Task: Produce a faithful copy of the data, one that leaves out the pictures.

Items listed in a dataset:
···

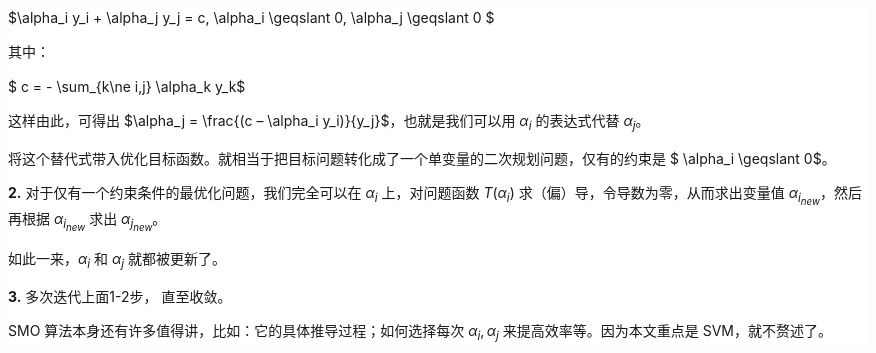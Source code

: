$\alpha_i y_i + \alpha_j y_j = c, \alpha_i \geqslant 0, \alpha_j \geqslant 0 $

其中：

$ c = - \sum_{k\ne i,j} \alpha_k y_k$

这样由此，可得出 $\alpha_j = \frac{(c – \alpha_i y_i)}{y_j}$，也就是我们可以用 $\alpha_i$
的表达式代替 $\alpha_j$。

将这个替代式带入优化目标函数。就相当于把目标问题转化成了一个单变量的二次规划问题，仅有的约束是 $ \alpha_i \geqslant 0$。

**2.** 对于仅有一个约束条件的最优化问题，我们完全可以在 $\alpha_i$ 上，对问题函数 $T(\alpha_i)$
求（偏）导，令导数为零，从而求出变量值 $\alpha_{i_{new}}$，然后再根据 $\alpha_{i_{new}}$ 求出
$\alpha_{j_{new}}$。

如此一来，$\alpha_i$ 和 $\alpha_j$ 就都被更新了。

**3.** 多次迭代上面1-2步， 直至收敛。

SMO 算法本身还有许多值得讲，比如：它的具体推导过程；如何选择每次 $\alpha_i, \alpha_j$ 来提高效率等。因为本文重点是
SVM，就不赘述了。

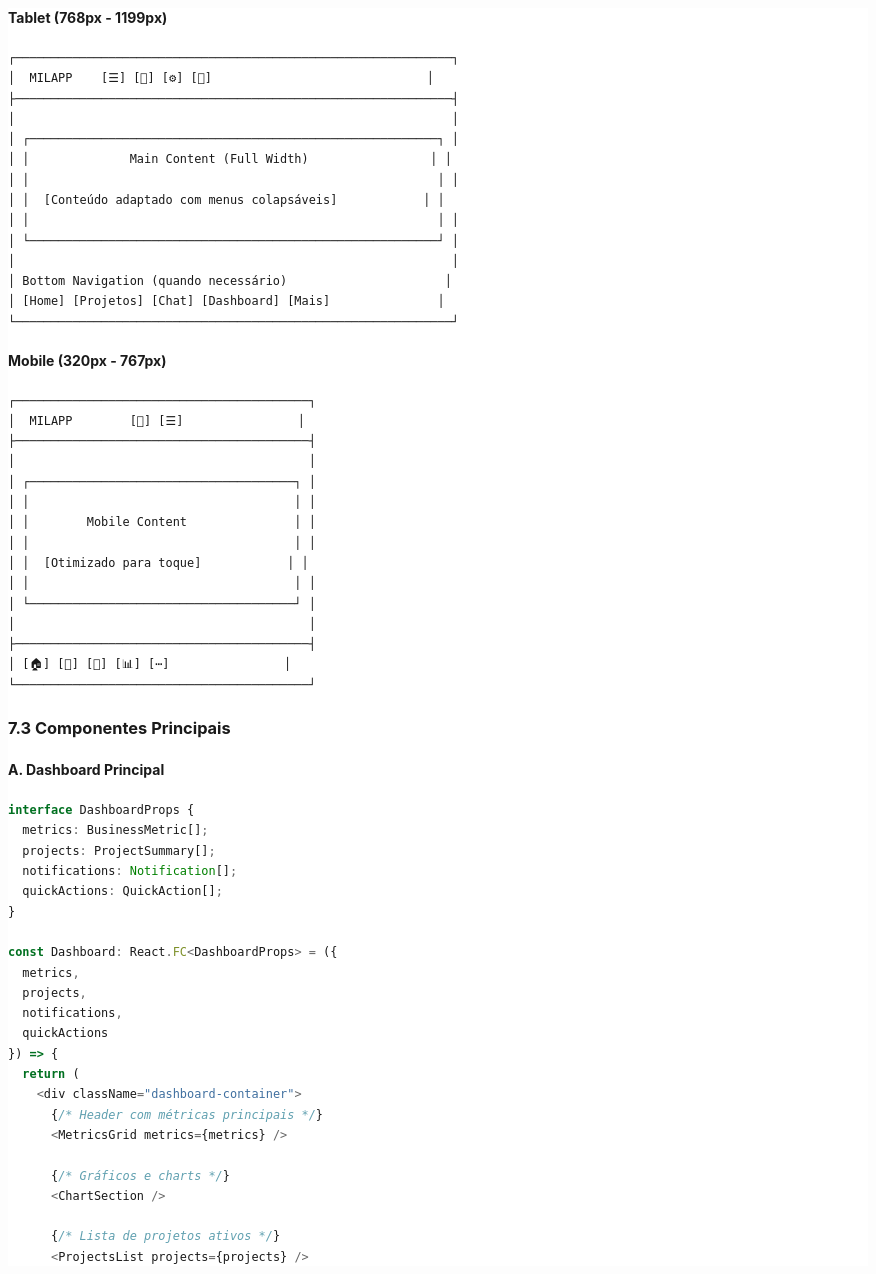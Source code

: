 #### **Tablet (768px - 1199px)**
```
┌─────────────────────────────────────────────────────────────┐
│  MILAPP    [☰] [🔔] [⚙️] [👤]                              │
├─────────────────────────────────────────────────────────────┤
│                                                             │
│ ┌─────────────────────────────────────────────────────────┐ │
│ │              Main Content (Full Width)                 │ │
│ │                                                         │ │
│ │  [Conteúdo adaptado com menus colapsáveis]            │ │
│ │                                                         │ │
│ └─────────────────────────────────────────────────────────┘ │
│                                                             │
│ Bottom Navigation (quando necessário)                      │
│ [Home] [Projetos] [Chat] [Dashboard] [Mais]               │
└─────────────────────────────────────────────────────────────┘
```

#### **Mobile (320px - 767px)**
```
┌─────────────────────────────────────────┐
│  MILAPP        [🔔] [☰]                │
├─────────────────────────────────────────┤
│                                         │
│ ┌─────────────────────────────────────┐ │
│ │                                     │ │
│ │        Mobile Content               │ │
│ │                                     │ │
│ │  [Otimizado para toque]            │ │
│ │                                     │ │
│ └─────────────────────────────────────┘ │
│                                         │
├─────────────────────────────────────────┤
│ [🏠] [📁] [💬] [📊] [⋯]                │
└─────────────────────────────────────────┘
```

### **7.3 Componentes Principais**

#### **A. Dashboard Principal**
```typescript
interface DashboardProps {
  metrics: BusinessMetric[];
  projects: ProjectSummary[];
  notifications: Notification[];
  quickActions: QuickAction[];
}

const Dashboard: React.FC<DashboardProps> = ({ 
  metrics, 
  projects, 
  notifications, 
  quickActions 
}) => {
  return (
    <div className="dashboard-container">
      {/* Header com métricas principais */}
      <MetricsGrid metrics={metrics} />
      
      {/* Gráficos e charts */}
      <ChartSection />
      
      {/* Lista de projetos ativos */}
      <ProjectsList projects={projects} />
```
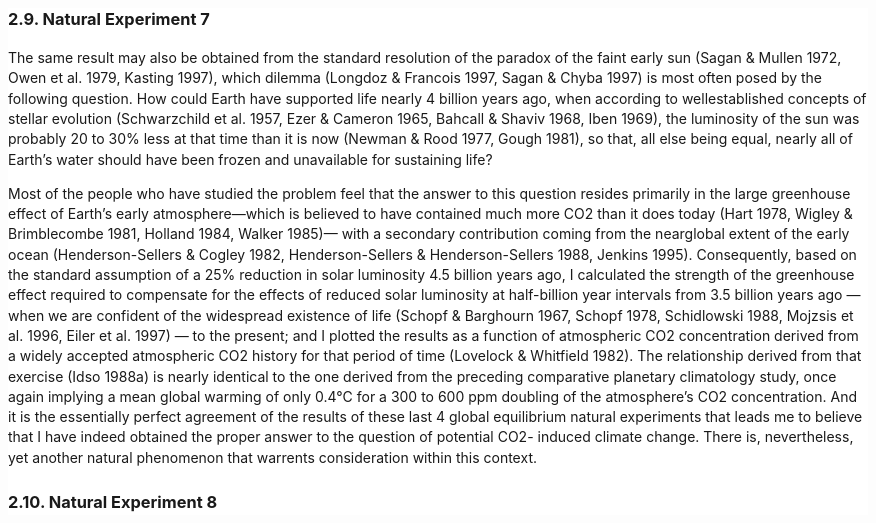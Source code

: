 ### 2.9. Natural Experiment 7 

The same result may also be obtained from the standard resolution of the paradox of the faint early sun
(Sagan & Mullen 1972, Owen et al. 1979, Kasting
1997), which dilemma (Longdoz & Francois 1997,
Sagan & Chyba 1997) is most often posed by the following question. How could Earth have supported life
nearly 4 billion years ago, when according to wellestablished concepts of stellar evolution (Schwarzchild
et al. 1957, Ezer & Cameron 1965, Bahcall & Shaviv
1968, Iben 1969), the luminosity of the sun was probably 20 to 30% less at that time than it is now (Newman
& Rood 1977, Gough 1981), so that, all else being
equal, nearly all of Earth’s water should have been
frozen and unavailable for sustaining life?

Most of the people who have studied the problem
feel that the answer to this question resides primarily
in the large greenhouse effect of Earth’s early atmosphere—which is believed to have contained much
more CO2 than it does today (Hart 1978, Wigley &
Brimblecombe 1981, Holland 1984, Walker 1985)—
with a secondary contribution coming from the nearglobal extent of the early ocean (Henderson-Sellers &
Cogley 1982, Henderson-Sellers & Henderson-Sellers
1988, Jenkins 1995). Consequently, based on the standard assumption of a 25% reduction in solar luminosity 4.5 billion years ago, I calculated the strength of the
greenhouse effect required to compensate for the
effects of reduced solar luminosity at half-billion year
intervals from 3.5 billion years ago — when we are
confident of the widespread existence of life (Schopf &
Barghourn 1967, Schopf 1978, Schidlowski 1988, Mojzsis et al. 1996, Eiler et al. 1997) — to the present; and I
plotted the results as a function of atmospheric CO2
concentration derived from a widely accepted atmospheric CO2 history for that period of time (Lovelock &
Whitfield 1982). The relationship derived from that
exercise (Idso 1988a) is nearly identical to the one
derived from the preceding comparative planetary climatology study, once again implying a mean global
warming of only 0.4°C for a 300 to 600 ppm doubling of
the atmosphere’s CO2 concentration. And it is the
essentially perfect agreement of the results of these
last 4 global equilibrium natural experiments that
leads me to believe that I have indeed obtained the
proper answer to the question of potential CO2-
induced climate change. There is, nevertheless, yet
another natural phenomenon that warrents consideration within this context.

### 2.10. Natural Experiment 8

···

Written reply:
Source code

:$\alpha_i y_i + \alpha_j y_j = c, \alpha_i \geqslant 0, \alpha_j \geqslant 0 $

其中：

$ c = - \sum_{k\ne i,j} \alpha_k y_k$

这样由此，可得出 $\alpha_j = \frac{(c – \alpha_i y_i)}{y_j}$，也就是我们可以用 $\alpha_i$
的表达式代替 $\alpha_j$。

将这个替代式带入优化目标函数。就相当于把目标问题转化成了一个单变量的二次规划问题，仅有的约束是 $ \alpha_i \geqslant 0$。

**2.** 对于仅有一个约束条件的最优化问题，我们完全可以在 $\alpha_i$ 上，对问题函数 $T(\alpha_i)$
求（偏）导，令导数为零，从而求出变量值 $\alpha_{i_{new}}$，然后再根据 $\alpha_{i_{new}}$ 求出
$\alpha_{j_{new}}$。

如此一来，$\alpha_i$ 和 $\alpha_j$ 就都被更新了。

**3.** 多次迭代上面1-2步， 直至收敛。

SMO 算法本身还有许多值得讲，比如：它的具体推导过程；如何选择每次 $\alpha_i, \alpha_j$ 来提高效率等。因为本文重点是
SVM，就不赘述了。

Source code

: #### **Tablet (768px - 1199px)**
```
┌─────────────────────────────────────────────────────────────┐
│  MILAPP    [☰] [🔔] [⚙️] [👤]                              │
├─────────────────────────────────────────────────────────────┤
│                                                             │
│ ┌─────────────────────────────────────────────────────────┐ │
│ │              Main Content (Full Width)                 │ │
│ │                                                         │ │
│ │  [Conteúdo adaptado com menus colapsáveis]            │ │
│ │                                                         │ │
│ └─────────────────────────────────────────────────────────┘ │
│                                                             │
│ Bottom Navigation (quando necessário)                      │
│ [Home] [Projetos] [Chat] [Dashboard] [Mais]               │
└─────────────────────────────────────────────────────────────┘
```

#### **Mobile (320px - 767px)**
```
┌─────────────────────────────────────────┐
│  MILAPP        [🔔] [☰]                │
├─────────────────────────────────────────┤
│                                         │
│ ┌─────────────────────────────────────┐ │
│ │                                     │ │
│ │        Mobile Content               │ │
│ │                                     │ │
│ │  [Otimizado para toque]            │ │
│ │                                     │ │
│ └─────────────────────────────────────┘ │
│                                         │
├─────────────────────────────────────────┤
│ [🏠] [📁] [💬] [📊] [⋯]                │
└─────────────────────────────────────────┘
```

### **7.3 Componentes Principais**

#### **A. Dashboard Principal**
```typescript
interface DashboardProps {
  metrics: BusinessMetric[];
  projects: ProjectSummary[];
  notifications: Notification[];
  quickActions: QuickAction[];
}

const Dashboard: React.FC<DashboardProps> = ({ 
  metrics, 
  projects, 
  notifications, 
  quickActions 
}) => {
  return (
    <div className="dashboard-container">
      {/* Header com métricas principais */}
      <MetricsGrid metrics={metrics} />
      
      {/* Gráficos e charts */}
      <ChartSection />
      
      {/* Lista de projetos ativos */}
      <ProjectsList projects={projects} />
```
Source code

: ### 2.9. Natural Experiment 7 

The same result may also be obtained from the standard resolution of the paradox of the faint early sun
(Sagan & Mullen 1972, Owen et al. 1979, Kasting
1997), which dilemma (Longdoz & Francois 1997,
Sagan & Chyba 1997) is most often posed by the following question. How could Earth have supported life
nearly 4 billion years ago, when according to wellestablished concepts of stellar evolution (Schwarzchild
et al. 1957, Ezer & Cameron 1965, Bahcall & Shaviv
1968, Iben 1969), the luminosity of the sun was probably 20 to 30% less at that time than it is now (Newman
& Rood 1977, Gough 1981), so that, all else being
equal, nearly all of Earth’s water should have been
frozen and unavailable for sustaining life?

Most of the people who have studied the problem
feel that the answer to this question resides primarily
in the large greenhouse effect of Earth’s early atmosphere—which is believed to have contained much
more CO2 than it does today (Hart 1978, Wigley &
Brimblecombe 1981, Holland 1984, Walker 1985)—
with a secondary contribution coming from the nearglobal extent of the early ocean (Henderson-Sellers &
Cogley 1982, Henderson-Sellers & Henderson-Sellers
1988, Jenkins 1995). Consequently, based on the standard assumption of a 25% reduction in solar luminosity 4.5 billion years ago, I calculated the strength of the
greenhouse effect required to compensate for the
effects of reduced solar luminosity at half-billion year
intervals from 3.5 billion years ago — when we are
confident of the widespread existence of life (Schopf &
Barghourn 1967, Schopf 1978, Schidlowski 1988, Mojzsis et al. 1996, Eiler et al. 1997) — to the present; and I
plotted the results as a function of atmospheric CO2
concentration derived from a widely accepted atmospheric CO2 history for that period of time (Lovelock &
Whitfield 1982). The relationship derived from that
exercise (Idso 1988a) is nearly identical to the one
derived from the preceding comparative planetary climatology study, once again implying a mean global
warming of only 0.4°C for a 300 to 600 ppm doubling of
the atmosphere’s CO2 concentration. And it is the
essentially perfect agreement of the results of these
last 4 global equilibrium natural experiments that
leads me to believe that I have indeed obtained the
proper answer to the question of potential CO2-
induced climate change. There is, nevertheless, yet
another natural phenomenon that warrents consideration within this context.

### 2.10. Natural Experiment 8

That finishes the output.